DATA SHOWN section start

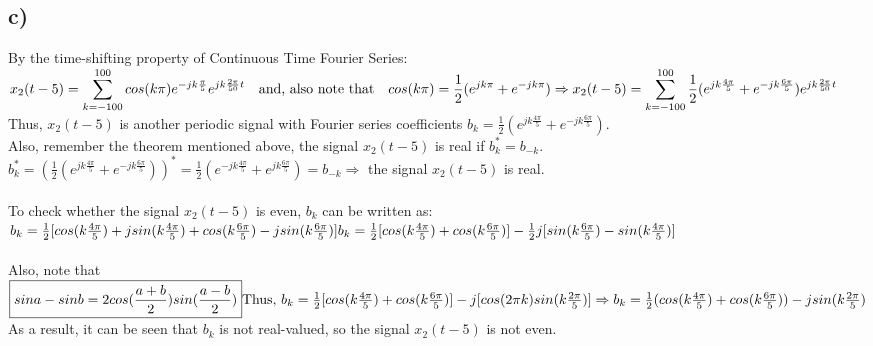 \documentclass[12pt]{article}
\begin{document}
    \subsection*{c)}
    By the time-shifting property of Continuous Time Fourier Series: \\
    \begin{math} x_2(t-5) = \displaystyle\sum_{k=-100}^{100} cos(k\pi) e^{-jk\frac{\pi}{5}}e^{jk\frac{2\pi}{50}t}  \quad \textrm{and, also note that} \quad cos(k\pi) = \frac{1}{2}(e^{jk\pi}+e^{-jk\pi}) \\
    \Rightarrow x_2(t-5) = \displaystyle\sum_{k=-100}^{100} \frac{1}{2}(e^{jk\frac{4\pi}{5}}+e^{-jk\frac{6\pi}{5}}) e^{jk\frac{2\pi}{50}t} \end{math} \\
    Thus, \(x_2(t-5)\) is another periodic signal with Fourier series coefficients \(b_k = \frac{1}{2}(e^{jk\frac{4\pi}{5}}+e^{-jk\frac{6\pi}{5}})\). \\   
    Also, remember the theorem mentioned above, the signal \(x_2(t-5)\) is real if  \(b^{*}_k = b_{-k}\). \\   
    \begin{math} b^{*}_k = (\frac{1}{2}(e^{jk\frac{4\pi}{5}}+e^{-jk\frac{6\pi}{5}}))^{*} = \frac{1}{2}(e^{-jk\frac{4\pi}{5}}+e^{jk\frac{6\pi}{5}}) = b_{-k} \Rightarrow \end{math} the signal \(x_2(t-5)\) is real. \\ \\
To check whether the signal \(x_2(t-5)\) is even, \(b_k\) can be written as: \\
\begin{math} b_k = \frac{1}{2}[cos(k\frac{4\pi}{5}) + jsin(k\frac{4\pi}{5})+ cos(k\frac{6\pi}{5}) - jsin(k\frac{6\pi}{5})] \\
b_k = \frac{1}{2} [cos(k\frac{4\pi}{5})+cos(k\frac{6\pi}{5})] - \frac{1}{2}j[sin(k\frac{6\pi}{5})-sin(k\frac{4\pi}{5})] \end{math} \\ \\
Also, note that \begin{math} \boxed{sina-sinb = 2cos(\frac{a+b}{2})sin(\frac{a-b}{2})} \\ \\ 
\textrm{Thus,} \ b_k = \frac{1}{2}[cos(k\frac{4\pi}{5})+cos(k\frac{6\pi}{5})] - j[cos(2\pi k)sin(k\frac{2\pi}{5})] \\
\Rightarrow b_k = \frac{1}{2}(cos(k\frac{4\pi}{5})+cos(k\frac{6\pi}{5})) - jsin(k\frac{2\pi}{5}) \end{math} \\ 
As a result, it can be seen that \(b_k\) is not real-valued, so the signal \(x_2(t-5)\) is not even. 
\end{document}

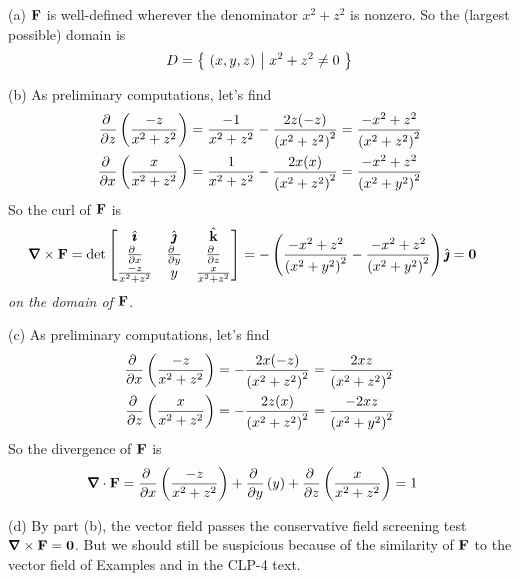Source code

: \begin{solution}(a) $\mathbf{F}$ is well-defined wherever the denominator
$x^2+z^2$ is nonzero. So the (largest possible) domain is
\begin{align*}
D=\big\{ \ (x,y,z)\ \big|\ x^2+z^2\ne 0\ \big\}
\end{align*}

\noindent (b) 
As preliminary computations, let's find
\begin{align*}
\pdiff{}{z}\left(\frac{-z}{x^2+z^2}\right)
&=\frac{-1}{x^2+z^2}-\frac{2z(-z)}{{(x^2+z^2)}^2}
=\frac{-x^2+z^2}{{(x^2+z^2)}^2}
\\
\pdiff{}{x}\left(\frac{x}{x^2+z^2}\right)
&=\frac{1}{x^2+z^2}-\frac{2x(x)}{{(x^2+z^2)}^2}
=\frac{-x^2+z^2}{{(x^2+y^2)}^2}
\end{align*}
So the curl of $\mathbf{F}$ is
\begin{align*}
\vnabla\times\vF
&=\det\left[\begin{matrix}
\hi &\hj &\hk \\
\tfrac{\partial\hfill}{\partial x} & \tfrac{\partial\hfill}{\partial y} & 
                \tfrac{\partial\hfill}{\partial z} \\
\frac{-z}{x^2+z^2} & y & \frac{x}{x^2+z^2}
\end{matrix}
\right]
=-\left(\frac{-x^2+z^2}{{(x^2+y^2)}^2}
  -\frac{-x^2+z^2}{{(x^2+y^2)}^2}\right)\hj
=\vZero
\end{align*}
\emph{on the domain of $\mathbf{F}$}.

\noindent (c)
As preliminary computations, let's find
\begin{align*}
\pdiff{}{x}\left(\frac{-z}{x^2+z^2}\right)
&=-\frac{2x(-z)}{{(x^2+z^2)}^2}
=\frac{2xz}{{(x^2+z^2)}^2}
\\
\pdiff{}{z}\left(\frac{x}{x^2+z^2}\right)
&=-\frac{2z(x)}{{(x^2+z^2)}^2}
=\frac{-2xz}{{(x^2+y^2)}^2}
\end{align*}
So the divergence of $\mathbf{F}$ is
\begin{align*}
\vnabla\cdot\vF
&=\pdiff{}{x}\left(\frac{-z}{x^2+z^2}\right)
  +\pdiff{}{y}\left(y\right)
  + \pdiff{}{z}\left(\frac{x}{x^2+z^2}\right)
=1
\end{align*}

\noindent (d) 
By part (b), the vector field passes the conservative field screening test
$\vnabla\times\vF=\vZero$. But we should still be suspicious because
of the similarity of $\mathbf{F}$ to the vector field of 
Examples  and 
in the CLP-4 text.


\end{solution}
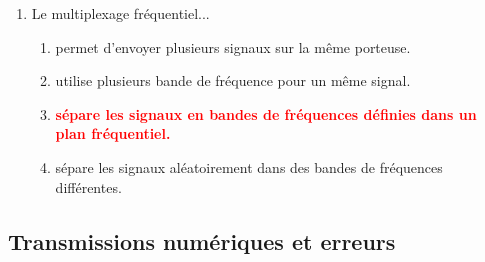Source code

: \documentclass[a4paper]{article}
\begin{document}
\begin{enumerate}[label=Q\arabic*.]
\item Le multiplexage fréquentiel...
\begin{enumerate}
    \item permet d'envoyer plusieurs signaux sur la même porteuse.
    \item utilise plusieurs bande de fréquence pour un même signal.
    \item \textcolor{red}{\textbf{sépare les signaux en bandes de fréquences définies dans un plan fréquentiel.}}
    \item sépare les signaux aléatoirement dans des bandes de fréquences différentes.
\end{enumerate}


\end{enumerate}










\subsection{Transmissions numériques et erreurs}
\end{document}
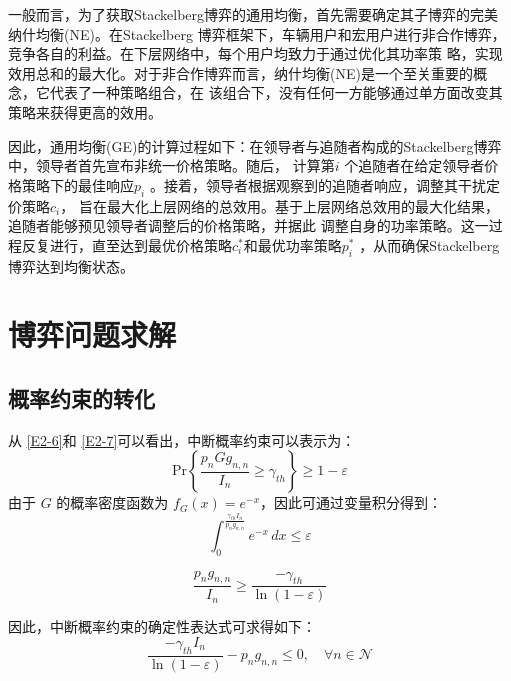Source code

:一般而言，为了获取Stackelberg博弈的通用均衡，首先需要确定其子博弈的完美纳什均衡(NE)。在Stackelberg
博弈框架下，车辆用户和宏用户进行非合作博弈，竞争各自的利益。在下层网络中，每个用户均致力于通过优化其功率策
略，实现效用总和的最大化。对于非合作博弈而言，纳什均衡(NE)是一个至关重要的概念，它代表了一种策略组合，在
该组合下，没有任何一方能够通过单方面改变其策略来获得更高的效用。


因此，通用均衡(GE)的计算过程如下：在领导者与追随者构成的Stackelberg博弈中，领导者首先宣布非统一价格策略。随后，
计算第$i$ 个追随者在给定领导者价格策略下的最佳响应$p_i$ 。接着，领导者根据观察到的追随者响应，调整其干扰定价策略$c_i$，
旨在最大化上层网络的总效用。基于上层网络总效用的最大化结果，追随者能够预见领导者调整后的价格策略，并据此
调整自身的功率策略。这一过程反复进行，直至达到最优价格策略$c_i^*$和最优功率策略$p_i^*$
，从而确保Stackelberg博弈达到均衡状态。
\section{博弈问题求解}\label{section2-3}
\subsection{概率约束的转化}\label{section2-3-1}
从 \eqref{E2-6}和 \eqref{E2-7}可以看出，中断概率约束可以表示为：
\begin{equation}\label{E2-15}
\textrm{Pr}\left\{\frac{p_{n}G g_{n,n}}{I_n} \geq \gamma_{th}\right\}\geq1-\varepsilon
\end{equation}
由于 $G$ 的概率密度函数为 $f_G (x)=e^{-x}$，因此可通过变量积分得到：
\begin{equation}\label{E2-16}
\int_{0}^{\frac{\gamma_{th}I_{n}}{p_n g_{n,n}}} e^{-x}\, dx\leq\varepsilon
\end{equation}

\begin{equation}\label{E2-17}
\frac{p_n g_{ n,n}}{I_{n}}\geq\frac{-\gamma_{th}}{\ln(1-\varepsilon)}
\end{equation}

因此，中断概率约束的确定性表达式可求得如下：
\begin{equation}\label{E2-18}
\frac{-\gamma_{th} I_{n}}{\ln(1-\varepsilon)}-p_n g_{n,n}\leq0,\quad\forall n\in\mathcal{N}
\end{equation}
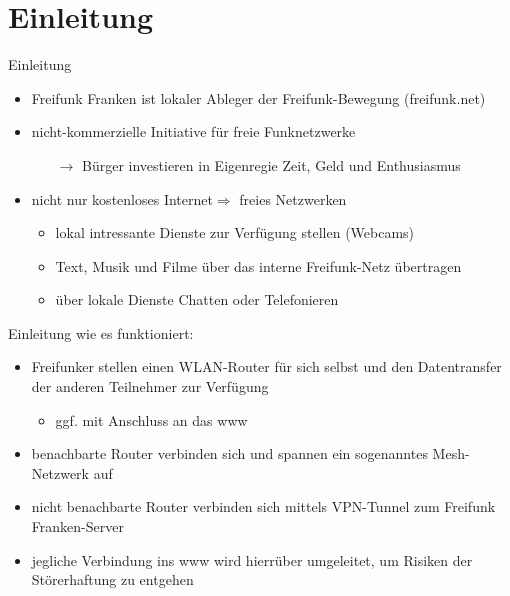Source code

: \section{Einleitung}

\begin{frame}{Einleitung}
	\begin{itemize}
		\item<1-> Freifunk Franken ist lokaler Ableger der Freifunk-Bewegung (freifunk.net)
		\item<1-> nicht-kommerzielle Initiative für freie Funknetzwerke\\
							\begin{itemize}
								\item[$\rightarrow$] Bürger investieren in Eigenregie Zeit, Geld und Enthusiasmus
							\end{itemize}
 		\item<1-> nicht nur \glqq kostenloses Internet\grqq $\Rightarrow$ \glqq freies Netzwerken\grqq\\
							\begin{itemize}
								\item<2-> lokal intressante Dienste zur Verfügung stellen (Webcams)
								\item<2-> Text, Musik und Filme über das interne Freifunk-Netz übertragen
								\item<2-> über lokale Dienste Chatten oder Telefonieren
							\end{itemize}
	\end{itemize}
\end{frame}

\begin{frame}{Einleitung}
	wie es funktioniert:
	\begin{itemize}
		\item<1-> Freifunker stellen einen WLAN-Router für sich selbst und den Datentransfer der anderen Teilnehmer zur Verfügung
							\begin{itemize}
								\item<1-> ggf. mit Anschluss an das www
							\end{itemize}
		\item<1-> benachbarte Router verbinden sich und spannen ein sogenanntes Mesh-Netzwerk auf
		\item<1-> nicht benachbarte Router verbinden sich mittels VPN-Tunnel zum Freifunk Franken-Server
		\item<1-> jegliche Verbindung ins www wird hierrüber umgeleitet, um Risiken der Störerhaftung zu entgehen
	\end{itemize}
\end{frame}

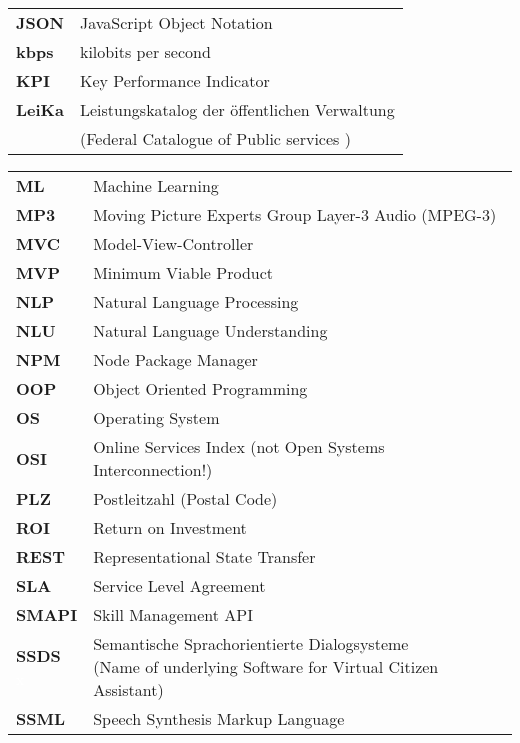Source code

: \begin{flushleft}
\begin{tabular}{ll}
\textbf{JSON}	&	JavaScript Object Notation\\

\textbf{kbps}	&	kilobits per second\\

\textbf{KPI}	&	Key Performance Indicator\\

\textbf{LeiKa}	&	Leistungskatalog der öffentlichen Verwaltung \\
& (Federal Catalogue of Public %
services )\\


\end{tabular}
\begin{tabular}{ll}


\textbf{ML}		&	Machine Learning\\
\textbf{MP3}	&	Moving Picture Experts Group Layer-3 Audio (MPEG-3)\\
\textbf{MVC}	&	Model-View-Controller\\
\textbf{MVP}	&	Minimum Viable Product\\



\textbf{NLP}	&	Natural Language Processing\\
\textbf{NLU}	&	Natural Language Understanding\\
\textbf{NPM}	&	Node Package Manager\\

\textbf{OOP}		&	Object Oriented Programming\\
\textbf{OS}		&	Operating System\\
\textbf{OSI}	&	Online Services Index (not Open Systems Interconnection!)\\
\textbf{PLZ}	&	Postleitzahl (Postal Code)\\

\textbf{ROI}	&	Return on Investment\\
\textbf{REST}	&	Representational State Transfer\\
\textbf{SLA}	&	Service Level Agreement\\
\textbf{SMAPI}	&	Skill Management API\\


\shortstack[l]{\textbf{SSDS}\\ \textcolor{white}{x}}	&	\shortstack[l]{Semantische Sprachorientierte Dialogsysteme \\ (Name of underlying Software for Virtual Citizen Assistant)} \\
\textbf{SSML}	&	Speech Synthesis Markup Language\\


\end{tabular}
\end{flushleft}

DATA SHOWN section end

- _PROBLEM STATEMENT_
Your task is to copy each line of the data above that holds "nicht".

- _TASK ANSWER_
		\item<1-> nicht-kommerzielle Initiative für freie Funknetzwerke\\
 		\item<1-> nicht nur \glqq kostenloses Internet\grqq $\Rightarrow$ \glqq freies Netzwerken\grqq\\
		\item<1-> nicht benachbarte Router verbinden sich mittels VPN-Tunnel zum Freifunk Franken-Server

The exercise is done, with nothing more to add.